Records for this exercise -
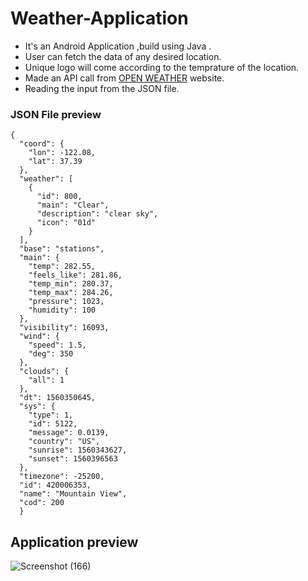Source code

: # Weather-Application
- It's an Android Application ,build using Java .
- User can fetch the data of any desired location.
- Unique logo will come according to the temprature of the location.
- Made an API call from  [OPEN WEATHER](https://openweathermap.org/) website.
- Reading the input from the JSON file.


### JSON File preview
                              
    {
      "coord": {
        "lon": -122.08,
        "lat": 37.39
      },
      "weather": [
        {
          "id": 800,
          "main": "Clear",
          "description": "clear sky",
          "icon": "01d"
        }
      ],
      "base": "stations",
      "main": {
        "temp": 282.55,
        "feels_like": 281.86,
        "temp_min": 280.37,
        "temp_max": 284.26,
        "pressure": 1023,
        "humidity": 100
      },
      "visibility": 16093,
      "wind": {
        "speed": 1.5,
        "deg": 350
      },
      "clouds": {
        "all": 1
      },
      "dt": 1560350645,
      "sys": {
        "type": 1,
        "id": 5122,
        "message": 0.0139,
        "country": "US",
        "sunrise": 1560343627,
        "sunset": 1560396563
      },
      "timezone": -25200,
      "id": 420006353,
      "name": "Mountain View",
      "cod": 200
      }                         

 
 ## Application preview
 ![Screenshot (166)](https://user-images.githubusercontent.com/68746461/118348787-37aa4a80-b56a-11eb-95bb-7732f97e7a37.png)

Task description - Could the listing above be printed again in full, with every picture omitted?

Answer box -
Source code

: # Weather-Application
- It's an Android Application ,build using Java .
- User can fetch the data of any desired location.
- Unique logo will come according to the temprature of the location.
- Made an API call from  [OPEN WEATHER](https://openweathermap.org/) website.
- Reading the input from the JSON file.


### JSON File preview
                              
    {
      "coord": {
        "lon": -122.08,
        "lat": 37.39
      },
      "weather": [
        {
          "id": 800,
          "main": "Clear",
          "description": "clear sky",
          "icon": "01d"
        }
      ],
      "base": "stations",
      "main": {
        "temp": 282.55,
        "feels_like": 281.86,
        "temp_min": 280.37,
        "temp_max": 284.26,
        "pressure": 1023,
        "humidity": 100
      },
      "visibility": 16093,
      "wind": {
        "speed": 1.5,
        "deg": 350
      },
      "clouds": {
        "all": 1
      },
      "dt": 1560350645,
      "sys": {
        "type": 1,
        "id": 5122,
        "message": 0.0139,
        "country": "US",
        "sunrise": 1560343627,
        "sunset": 1560396563
      },
      "timezone": -25200,
      "id": 420006353,
      "name": "Mountain View",
      "cod": 200
      }                         

 
 ## Application preview
 ![Screenshot (166)](https://user-images.githubusercontent.com/68746461/118348787-37aa4a80-b56a-11eb-95bb-7732f97e7a37.png)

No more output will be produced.